Mein sechsjähriger Sohn redet nicht mehr mit mir. Seit 20 Minuten läuft er schweigend vor mir her und guckt mich bei jeder Gelegenheit vorwurfsvoll an. Ich möchte ihm erklären, dass ich verstehen kann, dass ihm das Spielzeug gefällt und er es haben möchte. Ich möchte ihm aber auch klarmachen, dass ich glaube, dass es dabei vor allem um das Gefühl, etwas zu bekommen geht, nicht darum, etwas zu besitzen und wertzuschätzen.
Und so wären wir beim Thema. Die Welt, in der meine Kinder groß werden, bietet ihnen ein Leben im Überfluss. Konsum ist ein Dogma, mit dem Kinder von frühester Jugend an indoktriniert werden. Held*innen aus Fernsehserien sind auch im Alltag präsent und verkaufen den Kleinsten und ihren Eltern Spielzeuge, Mode und allerhand Nippes. Online-Handel, der einfache Käufe per Klick ermöglicht, tut sein Übriges und führt dazu, dass wir in Dingen ersticken. Man gewöhnt sich schnell an den Wohlstand in Deutschland und an das Gefühl, alles kaufen zu können, was einem in den Sinn kommt und von dem man glaubt, dass es einen glücklich macht. Deutschland hat ein Wohlstandsniveau erreicht, das in der deutschen Geschichte einmalig ist. Die Lebenserwartung war nie höher, die medizinische Versorgung nie besser und der Zugang zu Bildung nie umfassender. Und trotzdem: Deutschland ist nicht perfekt. Natürlich gibt es große Unterschiede in der Vermögensverteilung und damit einhergehend auch in der Chancengerechtigkeit. Und ja, es gibt Menschen in Deutschland, die für systemrelevante Arbeit viel zu wenig verdienen und am Existenzminimum leben. Doch bei allen gesellschaftlichen Ungleichheiten, der Lebensstandard in Deutschland ist so hoch wie noch nie.
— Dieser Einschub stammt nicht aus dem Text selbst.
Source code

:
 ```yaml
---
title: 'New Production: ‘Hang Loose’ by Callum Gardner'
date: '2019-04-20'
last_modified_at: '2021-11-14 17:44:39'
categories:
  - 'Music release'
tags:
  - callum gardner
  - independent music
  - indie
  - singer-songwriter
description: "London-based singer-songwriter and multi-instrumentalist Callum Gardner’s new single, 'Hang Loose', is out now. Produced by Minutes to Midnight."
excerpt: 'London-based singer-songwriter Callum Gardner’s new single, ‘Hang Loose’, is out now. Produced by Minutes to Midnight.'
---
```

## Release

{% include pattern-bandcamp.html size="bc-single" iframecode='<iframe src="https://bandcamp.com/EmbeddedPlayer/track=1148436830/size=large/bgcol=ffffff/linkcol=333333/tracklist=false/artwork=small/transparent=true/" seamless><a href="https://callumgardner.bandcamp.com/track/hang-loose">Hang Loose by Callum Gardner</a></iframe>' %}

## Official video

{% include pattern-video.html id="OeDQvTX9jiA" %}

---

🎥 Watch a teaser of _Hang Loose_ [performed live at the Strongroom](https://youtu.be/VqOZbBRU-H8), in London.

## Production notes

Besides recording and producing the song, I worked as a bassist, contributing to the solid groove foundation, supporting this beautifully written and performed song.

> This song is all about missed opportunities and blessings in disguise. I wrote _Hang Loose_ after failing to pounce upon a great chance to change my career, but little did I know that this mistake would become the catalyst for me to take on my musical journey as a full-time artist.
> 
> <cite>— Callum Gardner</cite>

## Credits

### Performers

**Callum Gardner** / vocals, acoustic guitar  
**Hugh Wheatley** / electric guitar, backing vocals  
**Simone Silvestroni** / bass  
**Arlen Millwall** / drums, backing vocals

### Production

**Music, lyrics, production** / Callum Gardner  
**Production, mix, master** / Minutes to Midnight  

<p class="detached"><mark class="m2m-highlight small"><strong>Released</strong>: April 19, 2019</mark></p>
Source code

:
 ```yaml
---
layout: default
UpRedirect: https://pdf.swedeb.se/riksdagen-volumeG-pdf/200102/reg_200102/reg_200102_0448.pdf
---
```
Ab dem 4. Mai 2023 leben wir „auf Pump“
Was wäre, wenn alle Menschen auf der Welt einen deutschen Lebensstil pflegen würden? Das ginge gar nicht. Die Erde würde in kürzester Zeit geplündert, natürliche Ressourcen wären erschöpft, die produzierten Abgase und Müll würden ins Unermessliche steigen. Bereits am 4. Mai 2023 hat jede in Deutschland lebende Person durchschnittlich so viele natürliche Ressourcen verbraucht wie auf der Erde bis Ende des Jahres pro Kopf nachwachsen können. So hat es die Organisation „Global Footprint Network1“ ausgerechnet. Ab diesem Tag, dem „Deutschen Erdüberlastungstag“ verbrauchen wir mit unserem Lebensstil mehr natürliche Ressourcen, als tatsächlich zur Verfügung stehen.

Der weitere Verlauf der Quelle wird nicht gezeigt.